REQUIRED WORK
Within the material below, filter for lines that hold the word "operations".

LISTED RECORDS
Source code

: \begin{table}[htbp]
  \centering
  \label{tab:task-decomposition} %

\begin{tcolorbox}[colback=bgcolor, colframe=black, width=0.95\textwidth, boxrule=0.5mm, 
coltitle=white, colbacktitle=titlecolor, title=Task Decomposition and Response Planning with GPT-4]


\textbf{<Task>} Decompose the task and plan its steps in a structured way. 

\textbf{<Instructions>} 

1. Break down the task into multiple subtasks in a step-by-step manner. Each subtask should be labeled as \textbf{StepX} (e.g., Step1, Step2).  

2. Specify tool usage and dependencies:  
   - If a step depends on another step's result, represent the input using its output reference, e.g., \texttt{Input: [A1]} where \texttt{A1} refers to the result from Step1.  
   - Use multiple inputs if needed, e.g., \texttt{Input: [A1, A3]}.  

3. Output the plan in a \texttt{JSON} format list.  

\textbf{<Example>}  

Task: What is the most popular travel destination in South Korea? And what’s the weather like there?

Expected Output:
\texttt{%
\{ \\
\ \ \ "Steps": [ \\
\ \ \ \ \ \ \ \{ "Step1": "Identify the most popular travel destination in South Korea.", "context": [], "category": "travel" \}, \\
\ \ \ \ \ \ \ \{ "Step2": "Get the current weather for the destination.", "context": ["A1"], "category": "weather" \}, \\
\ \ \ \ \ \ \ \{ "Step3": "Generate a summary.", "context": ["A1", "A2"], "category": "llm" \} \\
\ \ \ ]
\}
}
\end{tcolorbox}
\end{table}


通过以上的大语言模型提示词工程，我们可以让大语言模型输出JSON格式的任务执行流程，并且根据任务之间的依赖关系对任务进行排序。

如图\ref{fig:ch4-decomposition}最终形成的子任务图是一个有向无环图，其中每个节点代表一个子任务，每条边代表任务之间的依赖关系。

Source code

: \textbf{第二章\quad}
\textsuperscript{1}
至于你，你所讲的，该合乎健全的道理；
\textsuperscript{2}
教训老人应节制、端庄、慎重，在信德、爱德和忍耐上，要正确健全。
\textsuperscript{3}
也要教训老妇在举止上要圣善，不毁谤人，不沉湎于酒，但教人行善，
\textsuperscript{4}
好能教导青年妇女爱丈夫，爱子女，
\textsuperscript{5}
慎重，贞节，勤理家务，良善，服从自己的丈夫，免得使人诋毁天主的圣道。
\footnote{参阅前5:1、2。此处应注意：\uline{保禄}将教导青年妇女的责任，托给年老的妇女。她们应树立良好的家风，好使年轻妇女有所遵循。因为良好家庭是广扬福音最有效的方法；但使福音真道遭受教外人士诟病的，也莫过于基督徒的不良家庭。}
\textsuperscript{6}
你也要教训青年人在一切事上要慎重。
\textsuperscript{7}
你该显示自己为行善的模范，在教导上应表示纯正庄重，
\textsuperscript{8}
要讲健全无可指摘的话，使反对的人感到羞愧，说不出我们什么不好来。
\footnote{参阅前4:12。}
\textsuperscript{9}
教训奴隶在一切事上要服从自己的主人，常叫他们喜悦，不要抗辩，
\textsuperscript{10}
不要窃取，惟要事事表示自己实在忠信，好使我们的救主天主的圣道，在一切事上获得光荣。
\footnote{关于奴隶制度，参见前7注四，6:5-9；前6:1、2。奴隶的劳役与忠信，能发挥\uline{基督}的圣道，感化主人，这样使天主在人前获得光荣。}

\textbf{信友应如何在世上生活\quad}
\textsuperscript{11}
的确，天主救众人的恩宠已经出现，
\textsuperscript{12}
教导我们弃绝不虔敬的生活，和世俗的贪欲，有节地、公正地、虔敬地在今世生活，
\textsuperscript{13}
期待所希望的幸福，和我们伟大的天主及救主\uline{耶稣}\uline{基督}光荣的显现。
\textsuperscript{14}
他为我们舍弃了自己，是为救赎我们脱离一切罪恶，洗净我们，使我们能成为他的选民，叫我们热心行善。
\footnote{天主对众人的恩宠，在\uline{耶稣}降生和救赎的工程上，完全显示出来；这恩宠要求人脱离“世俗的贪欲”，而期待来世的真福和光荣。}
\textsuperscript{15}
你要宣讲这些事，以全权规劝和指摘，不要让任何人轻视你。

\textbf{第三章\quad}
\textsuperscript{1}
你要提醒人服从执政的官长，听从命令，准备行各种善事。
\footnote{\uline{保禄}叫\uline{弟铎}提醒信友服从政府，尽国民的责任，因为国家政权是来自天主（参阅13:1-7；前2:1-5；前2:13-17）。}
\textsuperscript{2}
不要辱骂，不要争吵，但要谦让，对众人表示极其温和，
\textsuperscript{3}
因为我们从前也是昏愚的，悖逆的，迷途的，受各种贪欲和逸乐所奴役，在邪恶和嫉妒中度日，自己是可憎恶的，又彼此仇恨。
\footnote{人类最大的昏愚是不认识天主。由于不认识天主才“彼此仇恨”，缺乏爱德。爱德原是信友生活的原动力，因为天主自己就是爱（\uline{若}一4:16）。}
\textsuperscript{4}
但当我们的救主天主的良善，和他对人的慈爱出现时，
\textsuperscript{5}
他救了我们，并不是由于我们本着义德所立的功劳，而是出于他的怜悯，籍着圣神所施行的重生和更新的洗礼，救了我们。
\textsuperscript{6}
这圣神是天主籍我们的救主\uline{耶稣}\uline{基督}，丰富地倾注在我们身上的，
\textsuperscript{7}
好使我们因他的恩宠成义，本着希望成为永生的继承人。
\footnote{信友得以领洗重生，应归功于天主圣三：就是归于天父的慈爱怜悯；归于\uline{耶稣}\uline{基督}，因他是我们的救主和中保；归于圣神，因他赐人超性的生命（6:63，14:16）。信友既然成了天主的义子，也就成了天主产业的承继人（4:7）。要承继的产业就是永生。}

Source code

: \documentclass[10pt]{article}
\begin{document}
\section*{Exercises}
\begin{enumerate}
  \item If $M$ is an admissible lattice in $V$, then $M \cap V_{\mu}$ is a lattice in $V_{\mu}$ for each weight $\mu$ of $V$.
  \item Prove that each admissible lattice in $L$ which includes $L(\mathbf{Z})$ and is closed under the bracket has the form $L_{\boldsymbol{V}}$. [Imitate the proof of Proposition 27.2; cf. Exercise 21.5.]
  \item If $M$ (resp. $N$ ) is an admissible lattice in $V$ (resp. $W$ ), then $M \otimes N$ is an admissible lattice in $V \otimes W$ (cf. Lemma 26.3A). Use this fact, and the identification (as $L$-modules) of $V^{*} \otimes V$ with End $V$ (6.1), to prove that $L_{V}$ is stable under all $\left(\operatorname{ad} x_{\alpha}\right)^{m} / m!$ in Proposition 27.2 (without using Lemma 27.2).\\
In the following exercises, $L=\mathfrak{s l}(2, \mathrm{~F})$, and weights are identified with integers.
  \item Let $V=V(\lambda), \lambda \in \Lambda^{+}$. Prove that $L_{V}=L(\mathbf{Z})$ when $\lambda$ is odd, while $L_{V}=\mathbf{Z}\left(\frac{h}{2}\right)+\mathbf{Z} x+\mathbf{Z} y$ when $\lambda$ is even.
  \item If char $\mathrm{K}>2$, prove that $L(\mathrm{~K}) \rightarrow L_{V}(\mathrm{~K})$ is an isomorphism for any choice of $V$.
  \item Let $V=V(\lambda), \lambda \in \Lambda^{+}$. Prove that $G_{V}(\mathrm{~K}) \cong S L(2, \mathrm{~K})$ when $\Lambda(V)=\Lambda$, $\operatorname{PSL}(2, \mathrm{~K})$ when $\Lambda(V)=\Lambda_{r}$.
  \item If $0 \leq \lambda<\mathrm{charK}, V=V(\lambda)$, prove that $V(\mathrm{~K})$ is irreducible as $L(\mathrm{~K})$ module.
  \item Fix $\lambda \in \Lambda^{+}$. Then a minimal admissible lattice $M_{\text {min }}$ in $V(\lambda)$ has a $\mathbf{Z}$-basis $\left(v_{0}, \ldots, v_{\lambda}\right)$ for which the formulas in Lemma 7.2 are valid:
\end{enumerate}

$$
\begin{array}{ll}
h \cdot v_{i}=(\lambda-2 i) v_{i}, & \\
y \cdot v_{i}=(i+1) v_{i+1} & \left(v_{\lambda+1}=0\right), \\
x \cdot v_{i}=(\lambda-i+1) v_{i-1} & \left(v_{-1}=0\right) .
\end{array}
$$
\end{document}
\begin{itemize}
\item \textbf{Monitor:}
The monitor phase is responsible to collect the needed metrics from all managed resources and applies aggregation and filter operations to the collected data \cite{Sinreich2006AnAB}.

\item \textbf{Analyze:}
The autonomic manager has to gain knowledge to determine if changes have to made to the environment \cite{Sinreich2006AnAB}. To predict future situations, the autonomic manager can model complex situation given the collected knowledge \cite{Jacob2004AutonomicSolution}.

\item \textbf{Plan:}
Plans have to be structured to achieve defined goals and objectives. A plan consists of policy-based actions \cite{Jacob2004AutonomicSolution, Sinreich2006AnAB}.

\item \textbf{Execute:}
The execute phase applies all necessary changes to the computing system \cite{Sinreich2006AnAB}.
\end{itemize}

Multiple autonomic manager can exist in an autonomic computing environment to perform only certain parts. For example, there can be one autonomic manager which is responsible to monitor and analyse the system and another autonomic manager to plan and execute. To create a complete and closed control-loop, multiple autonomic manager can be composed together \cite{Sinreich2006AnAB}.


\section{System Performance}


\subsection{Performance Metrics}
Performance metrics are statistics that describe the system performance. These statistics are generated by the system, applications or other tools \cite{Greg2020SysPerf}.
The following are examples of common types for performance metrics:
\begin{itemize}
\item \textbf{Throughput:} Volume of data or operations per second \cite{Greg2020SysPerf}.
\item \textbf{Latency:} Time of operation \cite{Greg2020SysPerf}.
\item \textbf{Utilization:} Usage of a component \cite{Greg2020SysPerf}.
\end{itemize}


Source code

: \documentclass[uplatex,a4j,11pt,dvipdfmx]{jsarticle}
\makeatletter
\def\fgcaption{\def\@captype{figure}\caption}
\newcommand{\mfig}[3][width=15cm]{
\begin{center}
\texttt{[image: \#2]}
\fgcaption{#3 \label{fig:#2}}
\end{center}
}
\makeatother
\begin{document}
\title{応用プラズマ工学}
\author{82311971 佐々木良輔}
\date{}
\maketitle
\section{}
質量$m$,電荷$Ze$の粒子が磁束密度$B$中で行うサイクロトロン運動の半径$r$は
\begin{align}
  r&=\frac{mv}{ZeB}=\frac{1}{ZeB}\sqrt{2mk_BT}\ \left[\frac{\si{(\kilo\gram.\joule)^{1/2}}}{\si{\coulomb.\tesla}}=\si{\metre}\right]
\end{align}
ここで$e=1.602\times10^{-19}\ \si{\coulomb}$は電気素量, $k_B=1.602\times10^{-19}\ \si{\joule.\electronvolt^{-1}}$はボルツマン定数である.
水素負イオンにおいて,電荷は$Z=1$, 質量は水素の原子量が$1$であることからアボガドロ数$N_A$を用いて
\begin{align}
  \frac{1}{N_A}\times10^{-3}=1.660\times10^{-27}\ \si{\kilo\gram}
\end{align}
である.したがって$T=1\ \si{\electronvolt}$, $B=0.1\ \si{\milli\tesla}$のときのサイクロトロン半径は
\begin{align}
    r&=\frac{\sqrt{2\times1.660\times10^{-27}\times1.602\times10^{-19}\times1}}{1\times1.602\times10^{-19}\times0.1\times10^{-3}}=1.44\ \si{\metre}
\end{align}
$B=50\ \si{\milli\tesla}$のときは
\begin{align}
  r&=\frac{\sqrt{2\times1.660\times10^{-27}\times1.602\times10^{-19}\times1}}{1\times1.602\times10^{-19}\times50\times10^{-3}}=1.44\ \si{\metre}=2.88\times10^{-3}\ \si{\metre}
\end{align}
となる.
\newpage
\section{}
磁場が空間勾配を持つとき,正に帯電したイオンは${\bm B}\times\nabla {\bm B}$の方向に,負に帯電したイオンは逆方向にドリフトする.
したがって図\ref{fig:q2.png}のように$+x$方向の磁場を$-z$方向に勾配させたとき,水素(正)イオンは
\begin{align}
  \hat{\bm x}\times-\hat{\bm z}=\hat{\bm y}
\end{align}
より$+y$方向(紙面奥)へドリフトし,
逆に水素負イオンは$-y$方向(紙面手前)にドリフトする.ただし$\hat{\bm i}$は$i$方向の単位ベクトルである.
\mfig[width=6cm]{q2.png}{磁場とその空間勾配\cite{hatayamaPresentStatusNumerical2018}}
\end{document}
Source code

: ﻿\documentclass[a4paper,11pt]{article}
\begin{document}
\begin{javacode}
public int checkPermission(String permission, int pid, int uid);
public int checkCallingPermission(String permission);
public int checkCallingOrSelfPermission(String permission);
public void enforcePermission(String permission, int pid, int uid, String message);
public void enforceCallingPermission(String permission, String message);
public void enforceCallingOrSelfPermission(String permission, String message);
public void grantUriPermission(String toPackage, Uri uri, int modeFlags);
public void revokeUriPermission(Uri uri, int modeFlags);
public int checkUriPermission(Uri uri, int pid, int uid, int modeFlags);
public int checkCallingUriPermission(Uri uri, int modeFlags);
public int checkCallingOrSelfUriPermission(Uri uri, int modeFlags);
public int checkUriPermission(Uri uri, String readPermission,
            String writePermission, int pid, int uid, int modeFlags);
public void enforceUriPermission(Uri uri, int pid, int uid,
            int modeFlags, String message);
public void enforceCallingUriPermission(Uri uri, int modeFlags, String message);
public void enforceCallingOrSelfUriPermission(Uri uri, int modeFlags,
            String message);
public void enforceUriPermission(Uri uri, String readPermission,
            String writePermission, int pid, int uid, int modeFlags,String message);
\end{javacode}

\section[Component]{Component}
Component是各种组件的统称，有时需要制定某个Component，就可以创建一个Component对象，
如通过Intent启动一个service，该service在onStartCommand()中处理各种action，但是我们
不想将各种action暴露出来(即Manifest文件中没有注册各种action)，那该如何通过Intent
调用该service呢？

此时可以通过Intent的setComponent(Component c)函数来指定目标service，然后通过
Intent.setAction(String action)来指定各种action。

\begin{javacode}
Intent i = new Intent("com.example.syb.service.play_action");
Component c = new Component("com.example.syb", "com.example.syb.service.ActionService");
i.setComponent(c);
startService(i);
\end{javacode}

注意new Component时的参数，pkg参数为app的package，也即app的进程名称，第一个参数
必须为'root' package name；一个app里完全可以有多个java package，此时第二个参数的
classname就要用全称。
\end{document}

TASK ANSWER
The monitor phase is responsible to collect the needed metrics from all managed resources and applies aggregation and filter operations to the collected data \cite{Sinreich2006AnAB}.
\item \textbf{Throughput:} Volume of data or operations per second \cite{Greg2020SysPerf}.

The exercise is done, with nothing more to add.